* **Aim of the exercise**:
Report each line of the entries that includes "Powershell" by copying it.

[Stored data entries]
+ + + +

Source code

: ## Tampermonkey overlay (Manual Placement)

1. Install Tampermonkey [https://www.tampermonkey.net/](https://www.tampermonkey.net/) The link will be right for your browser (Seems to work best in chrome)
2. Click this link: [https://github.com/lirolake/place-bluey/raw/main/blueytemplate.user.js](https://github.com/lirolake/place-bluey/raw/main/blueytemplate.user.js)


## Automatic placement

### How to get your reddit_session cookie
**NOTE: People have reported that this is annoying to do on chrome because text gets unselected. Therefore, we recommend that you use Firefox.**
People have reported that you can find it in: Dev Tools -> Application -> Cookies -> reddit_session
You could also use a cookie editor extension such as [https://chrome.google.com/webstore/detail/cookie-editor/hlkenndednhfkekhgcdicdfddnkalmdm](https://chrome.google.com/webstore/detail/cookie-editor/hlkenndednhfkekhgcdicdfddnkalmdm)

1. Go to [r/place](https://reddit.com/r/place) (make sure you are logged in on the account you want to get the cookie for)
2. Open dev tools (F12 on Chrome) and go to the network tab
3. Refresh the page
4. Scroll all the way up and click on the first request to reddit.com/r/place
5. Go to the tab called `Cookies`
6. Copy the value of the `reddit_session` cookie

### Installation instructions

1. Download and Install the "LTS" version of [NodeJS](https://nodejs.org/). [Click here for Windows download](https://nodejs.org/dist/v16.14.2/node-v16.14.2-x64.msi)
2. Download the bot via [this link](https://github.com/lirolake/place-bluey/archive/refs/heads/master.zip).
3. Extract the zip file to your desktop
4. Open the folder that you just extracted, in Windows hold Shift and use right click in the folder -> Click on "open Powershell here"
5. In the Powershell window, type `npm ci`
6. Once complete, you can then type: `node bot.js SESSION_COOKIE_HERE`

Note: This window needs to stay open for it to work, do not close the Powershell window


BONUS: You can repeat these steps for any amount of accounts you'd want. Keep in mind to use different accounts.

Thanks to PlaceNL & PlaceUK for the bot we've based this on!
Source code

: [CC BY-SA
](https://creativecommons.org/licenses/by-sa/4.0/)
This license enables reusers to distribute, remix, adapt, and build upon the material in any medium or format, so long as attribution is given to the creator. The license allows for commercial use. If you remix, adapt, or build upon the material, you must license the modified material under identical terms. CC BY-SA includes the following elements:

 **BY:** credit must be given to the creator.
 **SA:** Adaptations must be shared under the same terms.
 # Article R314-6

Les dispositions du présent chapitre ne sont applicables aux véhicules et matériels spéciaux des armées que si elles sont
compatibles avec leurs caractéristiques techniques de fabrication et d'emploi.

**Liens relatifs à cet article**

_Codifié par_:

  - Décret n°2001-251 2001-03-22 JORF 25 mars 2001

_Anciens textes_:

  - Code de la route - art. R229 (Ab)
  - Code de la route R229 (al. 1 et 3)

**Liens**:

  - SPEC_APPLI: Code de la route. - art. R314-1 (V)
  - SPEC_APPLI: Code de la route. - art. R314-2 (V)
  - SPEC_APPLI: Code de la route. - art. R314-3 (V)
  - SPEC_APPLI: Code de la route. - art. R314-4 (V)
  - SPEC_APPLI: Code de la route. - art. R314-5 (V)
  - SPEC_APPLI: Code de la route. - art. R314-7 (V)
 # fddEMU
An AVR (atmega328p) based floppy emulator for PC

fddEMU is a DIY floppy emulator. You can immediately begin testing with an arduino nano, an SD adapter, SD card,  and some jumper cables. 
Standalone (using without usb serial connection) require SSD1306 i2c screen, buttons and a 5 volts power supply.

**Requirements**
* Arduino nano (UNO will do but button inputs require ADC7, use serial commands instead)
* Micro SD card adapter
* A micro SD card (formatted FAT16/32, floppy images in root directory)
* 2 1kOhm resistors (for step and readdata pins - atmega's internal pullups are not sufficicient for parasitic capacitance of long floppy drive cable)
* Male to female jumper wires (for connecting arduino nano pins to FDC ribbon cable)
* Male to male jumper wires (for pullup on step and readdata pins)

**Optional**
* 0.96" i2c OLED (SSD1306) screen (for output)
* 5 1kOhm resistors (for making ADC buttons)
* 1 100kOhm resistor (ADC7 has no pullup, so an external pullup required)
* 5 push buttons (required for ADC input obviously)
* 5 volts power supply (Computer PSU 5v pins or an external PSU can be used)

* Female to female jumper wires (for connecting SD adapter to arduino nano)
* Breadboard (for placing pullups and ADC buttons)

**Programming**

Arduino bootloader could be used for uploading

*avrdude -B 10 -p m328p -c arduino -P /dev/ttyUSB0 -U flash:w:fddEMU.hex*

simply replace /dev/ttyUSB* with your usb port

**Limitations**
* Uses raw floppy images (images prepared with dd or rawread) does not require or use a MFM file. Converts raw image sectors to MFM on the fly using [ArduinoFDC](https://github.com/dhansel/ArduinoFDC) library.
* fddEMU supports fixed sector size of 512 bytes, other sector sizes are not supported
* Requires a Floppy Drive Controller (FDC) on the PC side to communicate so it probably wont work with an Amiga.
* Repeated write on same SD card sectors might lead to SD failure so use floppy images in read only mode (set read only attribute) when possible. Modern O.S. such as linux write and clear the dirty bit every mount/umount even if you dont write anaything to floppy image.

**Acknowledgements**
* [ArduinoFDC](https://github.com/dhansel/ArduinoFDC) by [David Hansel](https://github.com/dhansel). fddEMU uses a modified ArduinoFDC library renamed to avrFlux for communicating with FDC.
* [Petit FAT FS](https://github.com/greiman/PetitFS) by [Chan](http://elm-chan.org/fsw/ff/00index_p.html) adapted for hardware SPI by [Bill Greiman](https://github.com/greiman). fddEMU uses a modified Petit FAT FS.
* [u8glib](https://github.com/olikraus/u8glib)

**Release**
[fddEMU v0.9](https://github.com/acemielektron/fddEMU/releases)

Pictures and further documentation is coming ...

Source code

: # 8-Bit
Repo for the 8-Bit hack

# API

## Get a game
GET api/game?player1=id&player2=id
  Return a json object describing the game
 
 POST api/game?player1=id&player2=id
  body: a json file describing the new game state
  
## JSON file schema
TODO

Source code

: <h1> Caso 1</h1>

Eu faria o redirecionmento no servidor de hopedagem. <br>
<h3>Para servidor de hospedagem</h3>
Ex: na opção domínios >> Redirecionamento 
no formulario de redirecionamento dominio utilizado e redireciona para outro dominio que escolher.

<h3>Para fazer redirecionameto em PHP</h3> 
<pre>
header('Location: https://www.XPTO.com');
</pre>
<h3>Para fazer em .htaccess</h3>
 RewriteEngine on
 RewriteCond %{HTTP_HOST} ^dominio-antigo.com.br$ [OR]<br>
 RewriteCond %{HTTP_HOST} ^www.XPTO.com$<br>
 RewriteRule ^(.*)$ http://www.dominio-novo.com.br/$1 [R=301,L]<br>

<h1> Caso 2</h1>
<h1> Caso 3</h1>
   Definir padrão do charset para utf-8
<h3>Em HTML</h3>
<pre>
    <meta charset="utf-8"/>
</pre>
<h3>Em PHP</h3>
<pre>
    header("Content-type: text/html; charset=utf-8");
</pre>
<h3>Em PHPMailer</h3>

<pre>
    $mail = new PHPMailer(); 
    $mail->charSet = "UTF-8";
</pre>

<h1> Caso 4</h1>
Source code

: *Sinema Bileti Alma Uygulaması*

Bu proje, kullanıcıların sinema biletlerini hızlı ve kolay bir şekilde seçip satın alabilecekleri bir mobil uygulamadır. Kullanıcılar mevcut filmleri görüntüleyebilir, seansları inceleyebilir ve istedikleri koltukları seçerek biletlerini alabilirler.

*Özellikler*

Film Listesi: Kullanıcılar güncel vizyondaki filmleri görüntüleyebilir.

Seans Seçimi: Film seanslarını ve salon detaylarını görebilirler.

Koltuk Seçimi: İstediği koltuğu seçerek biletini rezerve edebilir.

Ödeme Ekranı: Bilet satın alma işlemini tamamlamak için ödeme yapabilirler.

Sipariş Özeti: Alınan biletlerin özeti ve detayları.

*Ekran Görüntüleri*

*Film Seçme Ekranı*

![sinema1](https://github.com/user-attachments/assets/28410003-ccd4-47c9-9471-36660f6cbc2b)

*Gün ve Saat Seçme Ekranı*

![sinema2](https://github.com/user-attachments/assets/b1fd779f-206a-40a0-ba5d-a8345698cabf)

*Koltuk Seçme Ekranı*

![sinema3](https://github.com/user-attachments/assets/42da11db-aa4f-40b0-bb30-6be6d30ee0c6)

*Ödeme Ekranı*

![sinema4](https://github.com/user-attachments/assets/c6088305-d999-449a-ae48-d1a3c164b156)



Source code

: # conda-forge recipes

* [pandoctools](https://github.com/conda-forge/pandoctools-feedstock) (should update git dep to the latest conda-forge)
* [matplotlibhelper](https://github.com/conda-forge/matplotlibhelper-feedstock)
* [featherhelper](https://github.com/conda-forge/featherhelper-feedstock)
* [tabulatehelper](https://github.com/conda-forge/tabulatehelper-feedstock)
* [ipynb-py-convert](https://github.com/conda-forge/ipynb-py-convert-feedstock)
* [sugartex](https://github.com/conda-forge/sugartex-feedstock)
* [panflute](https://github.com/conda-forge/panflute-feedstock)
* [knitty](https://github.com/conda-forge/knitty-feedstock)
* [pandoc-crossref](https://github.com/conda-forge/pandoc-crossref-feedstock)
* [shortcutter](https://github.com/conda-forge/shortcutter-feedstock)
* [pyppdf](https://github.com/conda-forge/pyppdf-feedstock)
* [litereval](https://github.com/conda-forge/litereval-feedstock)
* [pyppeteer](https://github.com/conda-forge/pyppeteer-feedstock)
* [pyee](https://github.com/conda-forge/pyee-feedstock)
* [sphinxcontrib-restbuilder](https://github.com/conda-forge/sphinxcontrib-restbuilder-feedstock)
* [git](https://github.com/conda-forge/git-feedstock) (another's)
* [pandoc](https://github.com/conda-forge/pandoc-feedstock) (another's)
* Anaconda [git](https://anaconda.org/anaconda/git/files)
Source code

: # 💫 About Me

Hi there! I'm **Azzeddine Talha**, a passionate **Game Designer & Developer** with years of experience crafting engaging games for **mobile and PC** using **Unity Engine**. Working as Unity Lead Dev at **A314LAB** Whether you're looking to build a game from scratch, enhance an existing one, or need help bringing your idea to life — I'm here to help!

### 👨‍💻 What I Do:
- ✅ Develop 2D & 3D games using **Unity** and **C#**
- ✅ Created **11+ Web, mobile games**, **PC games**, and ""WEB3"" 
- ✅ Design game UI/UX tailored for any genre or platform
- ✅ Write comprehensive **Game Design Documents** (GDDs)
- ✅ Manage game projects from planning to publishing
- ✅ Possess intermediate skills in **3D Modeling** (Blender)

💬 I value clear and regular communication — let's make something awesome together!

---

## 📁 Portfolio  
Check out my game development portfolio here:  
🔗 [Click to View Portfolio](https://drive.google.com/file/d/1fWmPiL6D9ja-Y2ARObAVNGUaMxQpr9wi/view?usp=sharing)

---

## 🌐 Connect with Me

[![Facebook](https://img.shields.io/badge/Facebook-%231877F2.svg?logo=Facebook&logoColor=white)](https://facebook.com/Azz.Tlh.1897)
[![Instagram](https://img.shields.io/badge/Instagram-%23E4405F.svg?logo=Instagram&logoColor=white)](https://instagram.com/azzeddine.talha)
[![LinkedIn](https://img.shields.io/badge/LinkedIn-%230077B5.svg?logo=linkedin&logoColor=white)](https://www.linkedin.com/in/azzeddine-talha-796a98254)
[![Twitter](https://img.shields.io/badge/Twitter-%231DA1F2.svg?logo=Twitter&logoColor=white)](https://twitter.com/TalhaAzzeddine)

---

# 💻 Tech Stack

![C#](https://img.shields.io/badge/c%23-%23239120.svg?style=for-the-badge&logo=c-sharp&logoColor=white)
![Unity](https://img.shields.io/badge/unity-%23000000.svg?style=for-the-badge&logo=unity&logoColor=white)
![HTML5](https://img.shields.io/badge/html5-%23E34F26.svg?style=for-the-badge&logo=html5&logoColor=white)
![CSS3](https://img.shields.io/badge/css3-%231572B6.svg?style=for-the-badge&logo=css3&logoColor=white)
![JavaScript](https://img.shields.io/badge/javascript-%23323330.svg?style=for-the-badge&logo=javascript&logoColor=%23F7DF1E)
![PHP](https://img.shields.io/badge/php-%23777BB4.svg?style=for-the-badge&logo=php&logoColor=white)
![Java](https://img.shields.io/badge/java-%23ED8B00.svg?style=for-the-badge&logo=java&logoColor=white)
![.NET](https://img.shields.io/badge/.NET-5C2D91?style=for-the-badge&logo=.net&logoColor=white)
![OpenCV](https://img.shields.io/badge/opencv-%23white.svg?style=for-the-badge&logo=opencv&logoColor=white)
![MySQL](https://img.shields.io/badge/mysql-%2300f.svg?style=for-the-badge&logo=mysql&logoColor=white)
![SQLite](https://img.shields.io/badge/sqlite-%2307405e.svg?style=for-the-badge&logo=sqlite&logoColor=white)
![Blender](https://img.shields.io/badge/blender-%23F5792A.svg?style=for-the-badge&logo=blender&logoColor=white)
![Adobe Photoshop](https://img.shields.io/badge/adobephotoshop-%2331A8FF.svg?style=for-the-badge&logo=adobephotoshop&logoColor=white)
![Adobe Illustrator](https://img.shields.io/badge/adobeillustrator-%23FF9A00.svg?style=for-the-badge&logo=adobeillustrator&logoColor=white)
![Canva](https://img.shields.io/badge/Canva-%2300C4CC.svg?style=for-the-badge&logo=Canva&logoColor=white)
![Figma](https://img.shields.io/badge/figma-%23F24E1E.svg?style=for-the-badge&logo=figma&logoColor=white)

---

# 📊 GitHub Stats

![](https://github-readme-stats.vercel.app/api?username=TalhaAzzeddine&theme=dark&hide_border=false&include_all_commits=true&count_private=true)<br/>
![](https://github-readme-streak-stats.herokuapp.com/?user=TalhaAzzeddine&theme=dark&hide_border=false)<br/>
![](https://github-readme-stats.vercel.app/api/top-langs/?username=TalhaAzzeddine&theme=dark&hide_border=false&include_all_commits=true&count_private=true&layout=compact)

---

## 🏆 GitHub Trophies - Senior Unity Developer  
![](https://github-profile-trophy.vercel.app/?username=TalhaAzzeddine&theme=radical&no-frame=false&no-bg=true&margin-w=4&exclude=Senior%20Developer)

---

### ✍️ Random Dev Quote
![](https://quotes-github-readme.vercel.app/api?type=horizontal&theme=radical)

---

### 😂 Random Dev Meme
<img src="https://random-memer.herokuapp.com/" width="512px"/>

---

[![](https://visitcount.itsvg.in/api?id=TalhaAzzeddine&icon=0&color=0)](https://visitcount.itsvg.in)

+ + + +

* **Answer for the task**:
4. Open the folder that you just extracted, in Windows hold Shift and use right click in the folder -> Click on "open Powershell here"
5. In the Powershell window, type `npm ci`
Note: This window needs to stay open for it to work, do not close the Powershell window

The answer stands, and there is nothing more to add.